研究トピックス
MOG抗体関連の病理学的特徴
2020/06/03
Myelin oligodendrocyte glycoprotein antibody-associated disease: an immunopathological study.
Yoshiki Takai, Tatsuro Misu, Kimihiko Kaneko, Norio Chihara, Koichi Narikawa, Satoko Tsuchida, Hiroya Nishida, Takashi Komori, Morinobu Seki, Teppei Komatsu, Kiyotaka Nakamagoe, Toshimasa Ikeda, Mari Yoshida, Toshiyuki Takahashi, Hirohiko Ono, Shuhei Nishiyama, Hiroshi Kuroda, Ichiro Nakashima, Hiroyoshi Suzuki, Monika Bradl, Hans Lassmann, Kazuo Fujihara, Masashi Aoki, the Japan MOG-antibody Disease Consortium.
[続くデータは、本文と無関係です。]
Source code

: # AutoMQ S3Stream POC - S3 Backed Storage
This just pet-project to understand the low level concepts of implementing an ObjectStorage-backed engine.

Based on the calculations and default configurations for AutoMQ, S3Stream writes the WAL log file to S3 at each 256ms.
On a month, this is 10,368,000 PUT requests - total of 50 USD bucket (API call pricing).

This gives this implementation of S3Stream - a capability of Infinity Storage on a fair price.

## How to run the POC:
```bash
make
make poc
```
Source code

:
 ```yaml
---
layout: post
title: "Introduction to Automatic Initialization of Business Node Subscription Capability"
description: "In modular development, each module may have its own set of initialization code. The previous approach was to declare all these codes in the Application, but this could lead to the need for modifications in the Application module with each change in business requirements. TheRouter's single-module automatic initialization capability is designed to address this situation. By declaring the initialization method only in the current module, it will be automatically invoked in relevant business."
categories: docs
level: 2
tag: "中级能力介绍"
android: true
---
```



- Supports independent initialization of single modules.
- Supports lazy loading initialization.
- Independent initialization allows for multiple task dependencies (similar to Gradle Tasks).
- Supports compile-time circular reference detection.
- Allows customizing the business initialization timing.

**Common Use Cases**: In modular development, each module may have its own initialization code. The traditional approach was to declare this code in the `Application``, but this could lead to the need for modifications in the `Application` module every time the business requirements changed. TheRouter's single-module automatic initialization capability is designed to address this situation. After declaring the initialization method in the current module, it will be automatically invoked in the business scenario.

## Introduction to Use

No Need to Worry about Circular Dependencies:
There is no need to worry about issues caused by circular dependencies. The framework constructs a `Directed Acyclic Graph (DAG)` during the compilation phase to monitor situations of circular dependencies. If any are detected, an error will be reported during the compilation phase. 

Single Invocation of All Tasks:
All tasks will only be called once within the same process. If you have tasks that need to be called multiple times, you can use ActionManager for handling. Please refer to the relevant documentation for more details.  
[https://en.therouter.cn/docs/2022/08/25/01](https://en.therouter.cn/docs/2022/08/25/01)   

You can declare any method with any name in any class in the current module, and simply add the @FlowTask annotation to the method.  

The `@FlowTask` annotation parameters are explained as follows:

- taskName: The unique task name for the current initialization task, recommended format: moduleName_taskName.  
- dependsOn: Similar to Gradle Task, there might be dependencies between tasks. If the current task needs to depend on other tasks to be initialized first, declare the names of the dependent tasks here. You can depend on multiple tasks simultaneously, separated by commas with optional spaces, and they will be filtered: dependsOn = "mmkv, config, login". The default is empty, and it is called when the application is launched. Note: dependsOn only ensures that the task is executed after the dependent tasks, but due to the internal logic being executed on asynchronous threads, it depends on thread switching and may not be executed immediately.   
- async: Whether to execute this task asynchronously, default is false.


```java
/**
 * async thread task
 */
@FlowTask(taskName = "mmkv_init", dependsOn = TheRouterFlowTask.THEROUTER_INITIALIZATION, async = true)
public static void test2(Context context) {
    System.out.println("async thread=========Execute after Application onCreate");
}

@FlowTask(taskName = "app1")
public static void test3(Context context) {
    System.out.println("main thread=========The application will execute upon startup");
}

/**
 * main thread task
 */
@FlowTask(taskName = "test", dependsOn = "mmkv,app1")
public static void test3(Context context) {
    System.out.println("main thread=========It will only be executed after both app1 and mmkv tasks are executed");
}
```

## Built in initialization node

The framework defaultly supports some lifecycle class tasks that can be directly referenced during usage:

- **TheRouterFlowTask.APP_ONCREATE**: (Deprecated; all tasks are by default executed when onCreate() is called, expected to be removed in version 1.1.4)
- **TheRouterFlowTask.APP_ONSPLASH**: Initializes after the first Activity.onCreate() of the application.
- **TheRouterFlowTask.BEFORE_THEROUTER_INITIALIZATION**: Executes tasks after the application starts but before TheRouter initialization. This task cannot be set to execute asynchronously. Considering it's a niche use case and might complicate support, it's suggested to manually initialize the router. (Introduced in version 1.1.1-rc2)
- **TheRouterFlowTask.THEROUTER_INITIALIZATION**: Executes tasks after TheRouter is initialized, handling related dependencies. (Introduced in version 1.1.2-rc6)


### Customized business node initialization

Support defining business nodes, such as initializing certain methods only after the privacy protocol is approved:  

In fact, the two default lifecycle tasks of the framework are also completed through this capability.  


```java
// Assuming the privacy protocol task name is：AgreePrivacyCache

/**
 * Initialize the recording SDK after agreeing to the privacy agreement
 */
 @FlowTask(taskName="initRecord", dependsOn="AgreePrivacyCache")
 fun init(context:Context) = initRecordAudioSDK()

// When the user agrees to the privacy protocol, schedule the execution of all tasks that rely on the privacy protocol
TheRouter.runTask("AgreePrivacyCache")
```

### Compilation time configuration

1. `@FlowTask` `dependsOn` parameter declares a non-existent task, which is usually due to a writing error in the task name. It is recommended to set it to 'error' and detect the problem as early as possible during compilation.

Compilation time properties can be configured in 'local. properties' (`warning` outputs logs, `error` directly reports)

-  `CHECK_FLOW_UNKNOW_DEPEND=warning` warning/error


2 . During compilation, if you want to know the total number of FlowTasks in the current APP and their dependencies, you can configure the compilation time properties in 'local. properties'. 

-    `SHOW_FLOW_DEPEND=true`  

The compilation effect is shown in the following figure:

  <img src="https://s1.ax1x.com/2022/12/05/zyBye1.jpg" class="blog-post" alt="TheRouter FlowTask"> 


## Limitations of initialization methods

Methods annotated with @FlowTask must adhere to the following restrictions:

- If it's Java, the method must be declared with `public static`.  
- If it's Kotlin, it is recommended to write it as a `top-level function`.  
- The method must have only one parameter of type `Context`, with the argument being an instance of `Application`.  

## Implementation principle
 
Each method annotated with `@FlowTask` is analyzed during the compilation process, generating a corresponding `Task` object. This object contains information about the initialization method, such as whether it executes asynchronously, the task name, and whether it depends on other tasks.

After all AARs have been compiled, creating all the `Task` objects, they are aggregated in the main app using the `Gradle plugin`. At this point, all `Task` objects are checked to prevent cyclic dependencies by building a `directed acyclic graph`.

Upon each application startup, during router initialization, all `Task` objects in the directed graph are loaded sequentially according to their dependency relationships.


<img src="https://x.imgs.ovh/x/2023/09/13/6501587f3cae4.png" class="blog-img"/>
Brain, Volume 143, Issue 5, May 2020, Pages 1431–1446
要旨:MOG (Myelin oligodendrocyte glycoprotein) 抗体関連疾患は、髄鞘最外層に発現するMOGの立体構造を認識する抗MOG抗体の発見によって、近年確立された疾患体系です。その臨床表現系は多彩で、視神経脊髄炎(Neuromyelitis optica spectrum disorder: NMOSD)、急性散在性脳脊髄炎 (Acute disseminated encephalomyelitis: ADEM)、皮質性脳炎などを呈しますが、典型的な多発性硬化症 (Multiple sclerosis: MS) 患者血清中の抗MOG抗体は基本的に陰性であるとされています。しかし、MOG抗体関連疾患の病理学的特徴は、過去の症例報告においてMS PatternUとする結論が大勢でした。MS PatternUは広範な脱髄病巣(Confluent demyelination)と、補体や免疫グロブリンなどの液性免疫因子の組織沈着を特徴とします。
この臨床的特徴と病理学的所見の矛盾を解明するため、我々は、11例の抗MOG抗体陽性症例(発症年齢中央値29歳、男女比5:6、臨床表現型;ADEM3例、脳症を伴わない多発脳病変3例、白質脳症3例、皮質性脳炎2例)から得られた脳生検検体を用いて、脱髄を呈した167病変を検討した結果、その大半はADEMの特徴とされる単一血管周囲性脱髄(Perivenous demyelination:153/167病変)であり、全脱髄病変中37%において、MOGの選択な脱落が確認されました。これらの脱髄病巣では、時に血管周囲のIgG沈着を伴っていましたが、補体の沈着はほぼ認められませんでした。脱髄病巣内及び周囲の血管における炎症細胞浸潤はマクロファージ(1814±1188/mm2)、及びT細胞(2286±1951/mm2)が主体であり、B細胞の浸潤を伴い(468±817/mm2)、浸潤しているT細胞はCD4優位でした(CD4+ vs CD8+; 1281±1196/mm2 vs 851±762/mm2, P<0.01)。
これらの病理学的特徴は臨床的な表現型によらずADEMの病理所見と類似していましたが、AQP4抗体陽性NMOSDやMSとは明確に異なり、本疾患が中枢性炎症性脱髄疾患における独立した疾患概念であることが示唆されました。